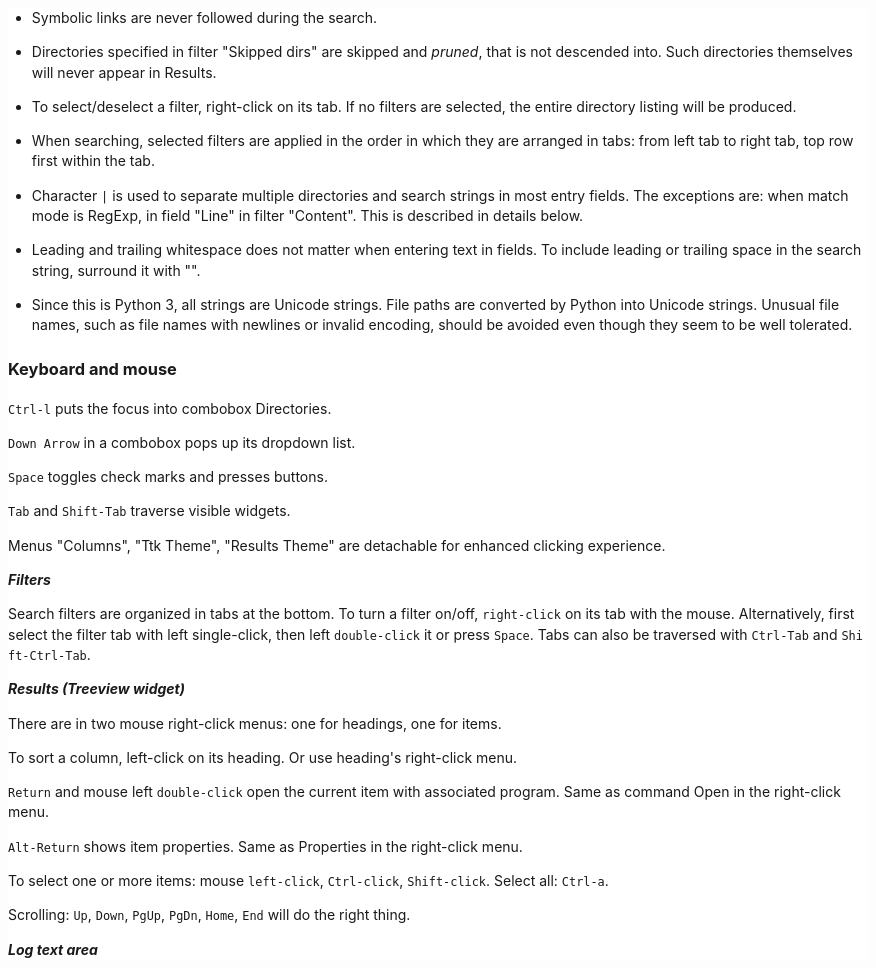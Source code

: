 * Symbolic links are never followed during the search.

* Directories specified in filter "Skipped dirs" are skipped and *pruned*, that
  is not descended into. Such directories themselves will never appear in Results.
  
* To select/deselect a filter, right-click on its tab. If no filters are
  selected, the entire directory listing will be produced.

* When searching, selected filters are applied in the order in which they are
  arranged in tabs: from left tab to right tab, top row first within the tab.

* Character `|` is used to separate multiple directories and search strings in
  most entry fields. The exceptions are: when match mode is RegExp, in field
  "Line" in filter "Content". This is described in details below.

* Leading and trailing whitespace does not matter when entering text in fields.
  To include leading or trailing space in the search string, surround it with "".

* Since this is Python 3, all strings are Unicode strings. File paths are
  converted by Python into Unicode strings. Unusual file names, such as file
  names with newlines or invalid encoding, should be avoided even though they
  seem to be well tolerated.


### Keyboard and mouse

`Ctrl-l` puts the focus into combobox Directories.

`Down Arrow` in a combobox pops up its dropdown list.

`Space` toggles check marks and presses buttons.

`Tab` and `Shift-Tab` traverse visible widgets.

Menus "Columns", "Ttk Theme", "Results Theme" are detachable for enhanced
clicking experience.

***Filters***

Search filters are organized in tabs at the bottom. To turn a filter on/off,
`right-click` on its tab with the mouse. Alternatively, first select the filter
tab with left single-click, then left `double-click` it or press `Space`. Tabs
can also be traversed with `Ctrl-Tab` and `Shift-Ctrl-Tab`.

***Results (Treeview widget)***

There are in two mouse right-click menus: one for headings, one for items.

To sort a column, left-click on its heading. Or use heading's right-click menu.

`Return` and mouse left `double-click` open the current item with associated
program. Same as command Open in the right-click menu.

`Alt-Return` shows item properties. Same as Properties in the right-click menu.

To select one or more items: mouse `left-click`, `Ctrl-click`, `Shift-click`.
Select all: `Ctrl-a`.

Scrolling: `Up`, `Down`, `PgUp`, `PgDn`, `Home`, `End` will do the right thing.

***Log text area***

PROBLEM TO WORK ON -
Your task is to list each line of the records with the word "trailing".

RESULT OF THIS EXERCISE -
* Leading and trailing whitespace does not matter when entering text in fields.
  To include leading or trailing space in the search string, surround it with "".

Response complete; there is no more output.